- **WORK ORDER**
Bring together all lines of the material below that contain the string "under".

- **MATERIAL FOR THE TASK**
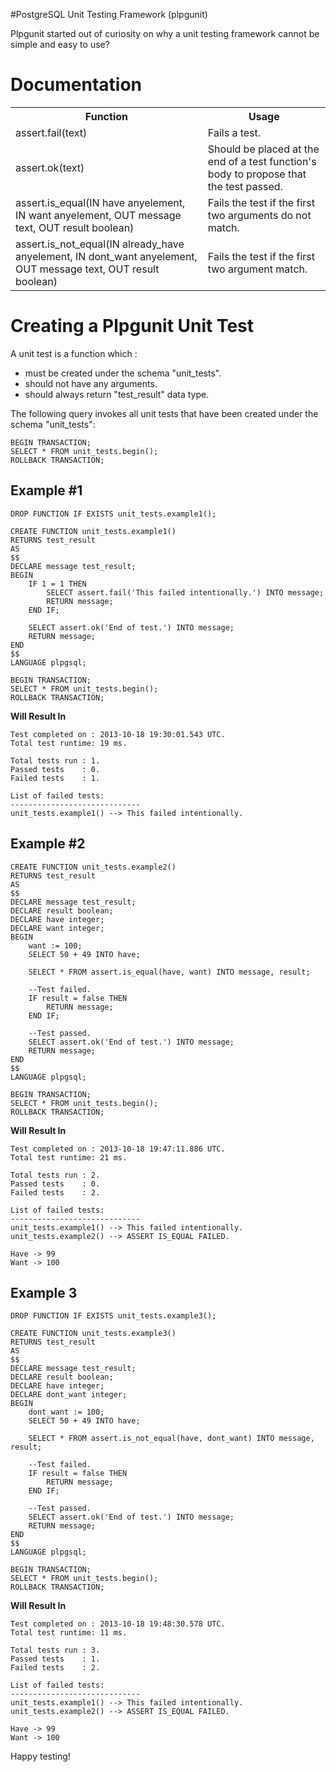 #PostgreSQL Unit Testing Framework (plpgunit)

Plpgunit started out of curiosity on why a unit testing framework cannot be simple and easy to use?

# Documentation

<table>
  <tr>
    <th>
      Function
    </th>
    <th>
      Usage
    </th>
  </tr>
  <tr>
    <td>
      assert.fail(text)
    </td>
    <td>
      Fails a test.
    </td>
  </tr>
  <tr>
    <td>
      assert.ok(text)
    </td>
    <td>
      Should be placed at the end of a test function's body to propose that the test passed.
    </td>
  </tr>
  <tr>
    <td>
      assert.is_equal(IN have anyelement, IN want anyelement, OUT message text, OUT result boolean)
    </td>
    <td>
      Fails the test if the first two arguments do not match.
    </td>
  </tr>
  <tr>
    <td>
      assert.is_not_equal(IN already_have anyelement, IN dont_want anyelement, OUT message text, OUT result boolean)
    </td>
    <td>
      Fails the test if the first two argument match.
    </td>
  </tr>
</table>

# Creating a Plpgunit Unit Test 

A unit test is a function which : 
* must be created under the schema "unit_tests".
* should not have any arguments.
* should always return "test_result" data type.

The following query invokes all unit tests that have been created under the schema "unit_tests":

	BEGIN TRANSACTION;
	SELECT * FROM unit_tests.begin();
	ROLLBACK TRANSACTION;

## Example #1

	DROP FUNCTION IF EXISTS unit_tests.example1();

	CREATE FUNCTION unit_tests.example1()
	RETURNS test_result
	AS
	$$
	DECLARE message test_result;
	BEGIN
		IF 1 = 1 THEN
			SELECT assert.fail('This failed intentionally.') INTO message;
			RETURN message;
		END IF;

		SELECT assert.ok('End of test.') INTO message;	
		RETURN message;	
	END
	$$
	LANGUAGE plpgsql;

	BEGIN TRANSACTION;
	SELECT * FROM unit_tests.begin();
	ROLLBACK TRANSACTION;

**Will Result In**

	Test completed on : 2013-10-18 19:30:01.543 UTC. 
	Total test runtime: 19 ms.

	Total tests run : 1.
	Passed tests    : 0.
	Failed tests    : 1.

	List of failed tests:
	-----------------------------
	unit_tests.example1() --> This failed intentionally.

## Example #2

	CREATE FUNCTION unit_tests.example2()
	RETURNS test_result
	AS
	$$
	DECLARE message test_result;
	DECLARE result boolean;
	DECLARE have integer;
	DECLARE want integer;
	BEGIN
		want := 100;
		SELECT 50 + 49 INTO have;

		SELECT * FROM assert.is_equal(have, want) INTO message, result;

		--Test failed.
		IF result = false THEN
			RETURN message;
		END IF;
		
		--Test passed.
		SELECT assert.ok('End of test.') INTO message;	
		RETURN message;	
	END
	$$
	LANGUAGE plpgsql;

	BEGIN TRANSACTION;
	SELECT * FROM unit_tests.begin();
	ROLLBACK TRANSACTION;

**Will Result In**

	Test completed on : 2013-10-18 19:47:11.886 UTC. 
	Total test runtime: 21 ms.

	Total tests run : 2.
	Passed tests    : 0.
	Failed tests    : 2.

	List of failed tests:
	-----------------------------
	unit_tests.example1() --> This failed intentionally.
	unit_tests.example2() --> ASSERT IS_EQUAL FAILED.

	Have -> 99
	Want -> 100

## Example 3

	DROP FUNCTION IF EXISTS unit_tests.example3();

	CREATE FUNCTION unit_tests.example3()
	RETURNS test_result
	AS
	$$
	DECLARE message test_result;
	DECLARE result boolean;
	DECLARE have integer;
	DECLARE dont_want integer;
	BEGIN
		dont_want := 100;
		SELECT 50 + 49 INTO have;

		SELECT * FROM assert.is_not_equal(have, dont_want) INTO message, result;

		--Test failed.
		IF result = false THEN
			RETURN message;
		END IF;
		
		--Test passed.
		SELECT assert.ok('End of test.') INTO message;	
		RETURN message;	
	END
	$$
	LANGUAGE plpgsql;

	BEGIN TRANSACTION;
	SELECT * FROM unit_tests.begin();
	ROLLBACK TRANSACTION;

**Will Result In**

	Test completed on : 2013-10-18 19:48:30.578 UTC. 
	Total test runtime: 11 ms.

	Total tests run : 3.
	Passed tests    : 1.
	Failed tests    : 2.

	List of failed tests:
	-----------------------------
	unit_tests.example1() --> This failed intentionally.
	unit_tests.example2() --> ASSERT IS_EQUAL FAILED.

	Have -> 99
	Want -> 100


Happy testing!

- **PROBLEM SOLUTION**
* must be created under the schema "unit_tests".
The following query invokes all unit tests that have been created under the schema "unit_tests":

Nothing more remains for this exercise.